Directions »
Reproduce the entries word for word but drop every picture.

[Stored data entries]
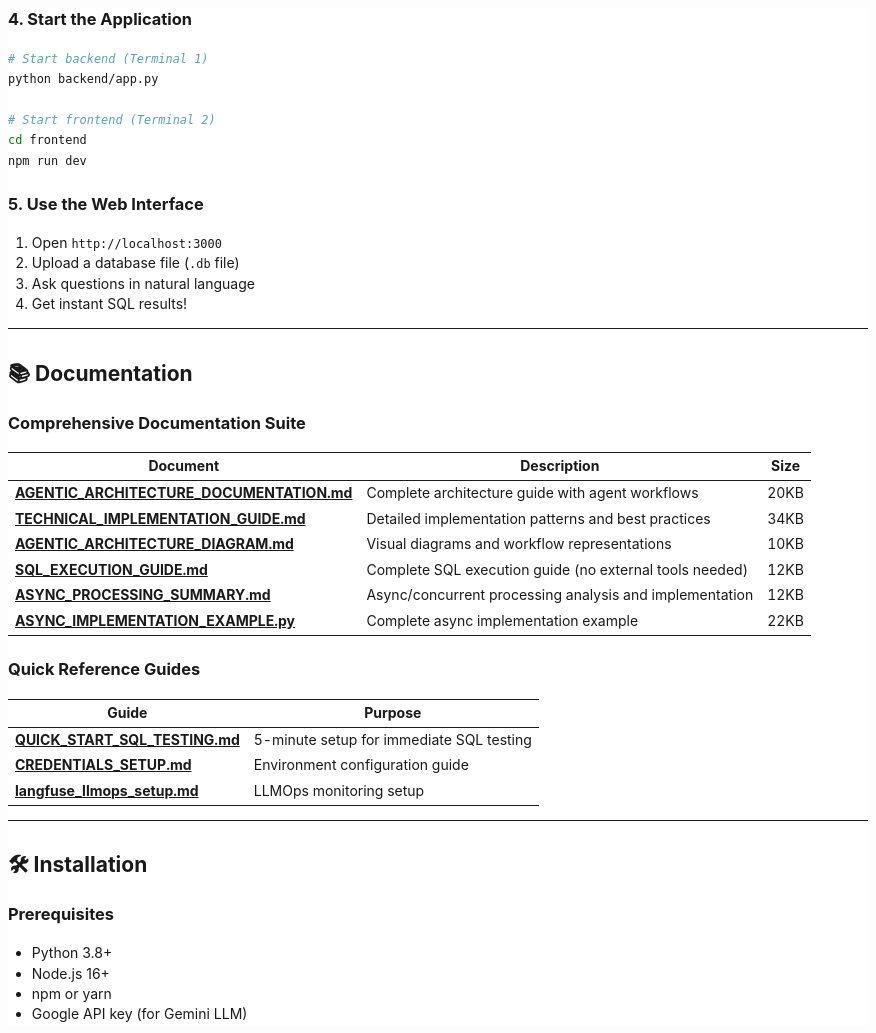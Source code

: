 ### **4. Start the Application**
```bash
# Start backend (Terminal 1)
python backend/app.py

# Start frontend (Terminal 2)
cd frontend
npm run dev
```

### **5. Use the Web Interface**
1. Open `http://localhost:3000`
2. Upload a database file (`.db` file)
3. Ask questions in natural language
4. Get instant SQL results!

---

## 📚 Documentation

### **Comprehensive Documentation Suite**

| Document | Description | Size |
|----------|-------------|------|
| **[AGENTIC_ARCHITECTURE_DOCUMENTATION.md](./AGENTIC_ARCHITECTURE_DOCUMENTATION.md)** | Complete architecture guide with agent workflows | 20KB |
| **[TECHNICAL_IMPLEMENTATION_GUIDE.md](./TECHNICAL_IMPLEMENTATION_GUIDE.md)** | Detailed implementation patterns and best practices | 34KB |
| **[AGENTIC_ARCHITECTURE_DIAGRAM.md](./AGENTIC_ARCHITECTURE_DIAGRAM.md)** | Visual diagrams and workflow representations | 10KB |
| **[SQL_EXECUTION_GUIDE.md](./SQL_EXECUTION_GUIDE.md)** | Complete SQL execution guide (no external tools needed) | 12KB |
| **[ASYNC_PROCESSING_SUMMARY.md](./ASYNC_PROCESSING_SUMMARY.md)** | Async/concurrent processing analysis and implementation | 12KB |
| **[ASYNC_IMPLEMENTATION_EXAMPLE.py](./ASYNC_IMPLEMENTATION_EXAMPLE.py)** | Complete async implementation example | 22KB |

### **Quick Reference Guides**

| Guide | Purpose |
|-------|---------|
| **[QUICK_START_SQL_TESTING.md](./QUICK_START_SQL_TESTING.md)** | 5-minute setup for immediate SQL testing |
| **[CREDENTIALS_SETUP.md](./CREDENTIALS_SETUP.md)** | Environment configuration guide |
| **[langfuse_llmops_setup.md](./langfuse_llmops_setup.md)** | LLMOps monitoring setup |

---

## 🛠️ Installation

### **Prerequisites**
- Python 3.8+
- Node.js 16+
- npm or yarn
- Google API key (for Gemini LLM)
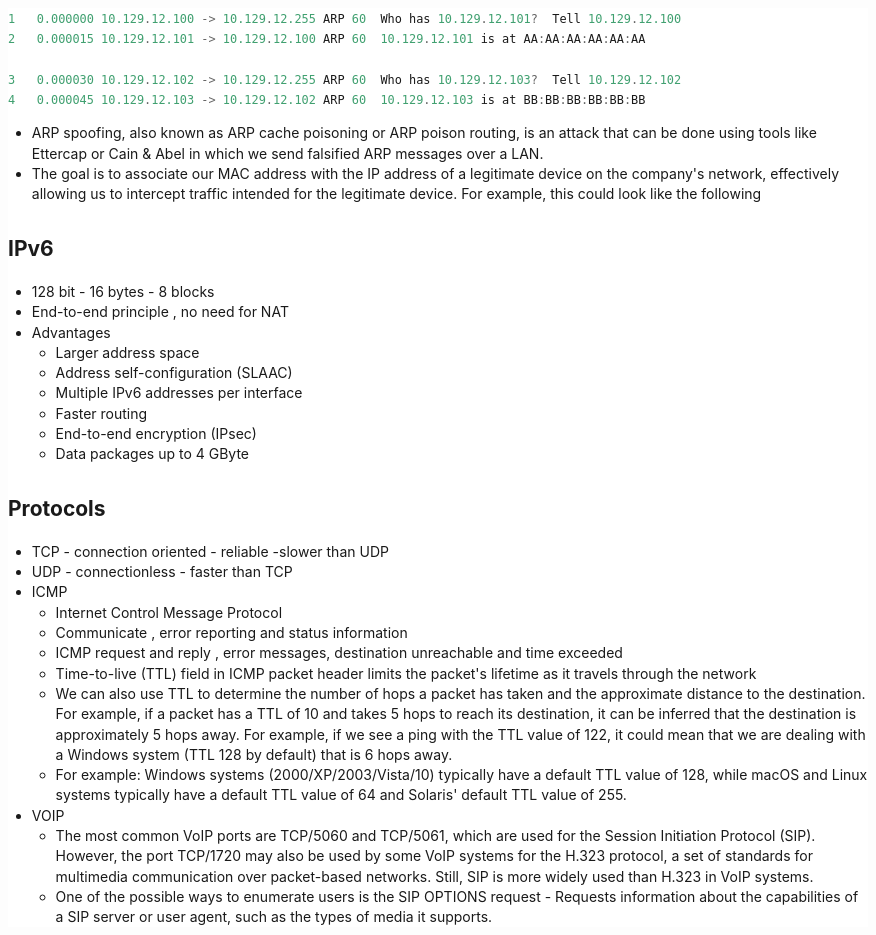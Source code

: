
 ```powershell
1   0.000000 10.129.12.100 -> 10.129.12.255 ARP 60  Who has 10.129.12.101?  Tell 10.129.12.100
2   0.000015 10.129.12.101 -> 10.129.12.100 ARP 60  10.129.12.101 is at AA:AA:AA:AA:AA:AA

3   0.000030 10.129.12.102 -> 10.129.12.255 ARP 60  Who has 10.129.12.103?  Tell 10.129.12.102
4   0.000045 10.129.12.103 -> 10.129.12.102 ARP 60  10.129.12.103 is at BB:BB:BB:BB:BB:BB
```

- ARP spoofing, also known as ARP cache poisoning or ARP poison routing, is an attack that can be done using tools like Ettercap or Cain & Abel in which we send falsified ARP messages over a LAN.
- The goal is to associate our MAC address with the IP address of a legitimate device on the company's network, effectively allowing us to intercept traffic intended for the legitimate device. For example, this could look like the following

## IPv6

- 128 bit - 16 bytes - 8 blocks
- End-to-end principle , no need for NAT
- Advantages
    - Larger address space
    - Address self-configuration (SLAAC)
    - Multiple IPv6 addresses per interface
    - Faster routing
    - End-to-end encryption (IPsec)
    - Data packages up to 4 GByte

## Protocols

- TCP - connection oriented - reliable -slower than UDP
- UDP - connectionless - faster than TCP
- ICMP
    - Internet Control Message Protocol
    - Communicate , error reporting and status information
    - ICMP request and reply , error messages, destination unreachable and time exceeded
    - Time-to-live (TTL) field in ICMP packet header limits the packet's lifetime as it travels through the network
    - We can also use TTL to determine the number of hops a packet has taken and the approximate distance to the destination. For example, if a packet has a TTL of 10 and takes 5 hops to reach its destination, it can be inferred that the destination is approximately 5 hops away. For example, if we see a ping with the TTL value of 122, it could mean that we are dealing with a Windows system (TTL 128 by default) that is 6 hops away.
    - For example: Windows systems (2000/XP/2003/Vista/10) typically have a default TTL value of 128, while macOS and Linux systems typically have a default TTL value of 64 and Solaris' default TTL value of 255.
- VOIP
    - The most common VoIP ports are TCP/5060 and TCP/5061, which are used for the Session Initiation Protocol (SIP). However, the port TCP/1720 may also be used by some VoIP systems for the H.323 protocol, a set of standards for multimedia communication over packet-based networks. Still, SIP is more widely used than H.323 in VoIP systems.
    - One of the possible ways to enumerate users is the SIP OPTIONS request - Requests information about the capabilities of a SIP server or user agent, such as the types of media it supports.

Solution to this task »
Source code

: ### **4. Start the Application**
```bash
# Start backend (Terminal 1)
python backend/app.py

# Start frontend (Terminal 2)
cd frontend
npm run dev
```

### **5. Use the Web Interface**
1. Open `http://localhost:3000`
2. Upload a database file (`.db` file)
3. Ask questions in natural language
4. Get instant SQL results!

---

## 📚 Documentation

### **Comprehensive Documentation Suite**

| Document | Description | Size |
|----------|-------------|------|
| **[AGENTIC_ARCHITECTURE_DOCUMENTATION.md](./AGENTIC_ARCHITECTURE_DOCUMENTATION.md)** | Complete architecture guide with agent workflows | 20KB |
| **[TECHNICAL_IMPLEMENTATION_GUIDE.md](./TECHNICAL_IMPLEMENTATION_GUIDE.md)** | Detailed implementation patterns and best practices | 34KB |
| **[AGENTIC_ARCHITECTURE_DIAGRAM.md](./AGENTIC_ARCHITECTURE_DIAGRAM.md)** | Visual diagrams and workflow representations | 10KB |
| **[SQL_EXECUTION_GUIDE.md](./SQL_EXECUTION_GUIDE.md)** | Complete SQL execution guide (no external tools needed) | 12KB |
| **[ASYNC_PROCESSING_SUMMARY.md](./ASYNC_PROCESSING_SUMMARY.md)** | Async/concurrent processing analysis and implementation | 12KB |
| **[ASYNC_IMPLEMENTATION_EXAMPLE.py](./ASYNC_IMPLEMENTATION_EXAMPLE.py)** | Complete async implementation example | 22KB |

### **Quick Reference Guides**

| Guide | Purpose |
|-------|---------|
| **[QUICK_START_SQL_TESTING.md](./QUICK_START_SQL_TESTING.md)** | 5-minute setup for immediate SQL testing |
| **[CREDENTIALS_SETUP.md](./CREDENTIALS_SETUP.md)** | Environment configuration guide |
| **[langfuse_llmops_setup.md](./langfuse_llmops_setup.md)** | LLMOps monitoring setup |

---

## 🛠️ Installation

### **Prerequisites**
- Python 3.8+
- Node.js 16+
- npm or yarn
- Google API key (for Gemini LLM)
Source code

:
 ```powershell
1   0.000000 10.129.12.100 -> 10.129.12.255 ARP 60  Who has 10.129.12.101?  Tell 10.129.12.100
2   0.000015 10.129.12.101 -> 10.129.12.100 ARP 60  10.129.12.101 is at AA:AA:AA:AA:AA:AA

3   0.000030 10.129.12.102 -> 10.129.12.255 ARP 60  Who has 10.129.12.103?  Tell 10.129.12.102
4   0.000045 10.129.12.103 -> 10.129.12.102 ARP 60  10.129.12.103 is at BB:BB:BB:BB:BB:BB
```

- ARP spoofing, also known as ARP cache poisoning or ARP poison routing, is an attack that can be done using tools like Ettercap or Cain & Abel in which we send falsified ARP messages over a LAN.
- The goal is to associate our MAC address with the IP address of a legitimate device on the company's network, effectively allowing us to intercept traffic intended for the legitimate device. For example, this could look like the following

## IPv6

- 128 bit - 16 bytes - 8 blocks
- End-to-end principle , no need for NAT
- Advantages
    - Larger address space
    - Address self-configuration (SLAAC)
    - Multiple IPv6 addresses per interface
    - Faster routing
    - End-to-end encryption (IPsec)
    - Data packages up to 4 GByte

## Protocols

- TCP - connection oriented - reliable -slower than UDP
- UDP - connectionless - faster than TCP
- ICMP
    - Internet Control Message Protocol
    - Communicate , error reporting and status information
    - ICMP request and reply , error messages, destination unreachable and time exceeded
    - Time-to-live (TTL) field in ICMP packet header limits the packet's lifetime as it travels through the network
    - We can also use TTL to determine the number of hops a packet has taken and the approximate distance to the destination. For example, if a packet has a TTL of 10 and takes 5 hops to reach its destination, it can be inferred that the destination is approximately 5 hops away. For example, if we see a ping with the TTL value of 122, it could mean that we are dealing with a Windows system (TTL 128 by default) that is 6 hops away.
    - For example: Windows systems (2000/XP/2003/Vista/10) typically have a default TTL value of 128, while macOS and Linux systems typically have a default TTL value of 64 and Solaris' default TTL value of 255.
- VOIP
    - The most common VoIP ports are TCP/5060 and TCP/5061, which are used for the Session Initiation Protocol (SIP). However, the port TCP/1720 may also be used by some VoIP systems for the H.323 protocol, a set of standards for multimedia communication over packet-based networks. Still, SIP is more widely used than H.323 in VoIP systems.
    - One of the possible ways to enumerate users is the SIP OPTIONS request - Requests information about the capabilities of a SIP server or user agent, such as the types of media it supports.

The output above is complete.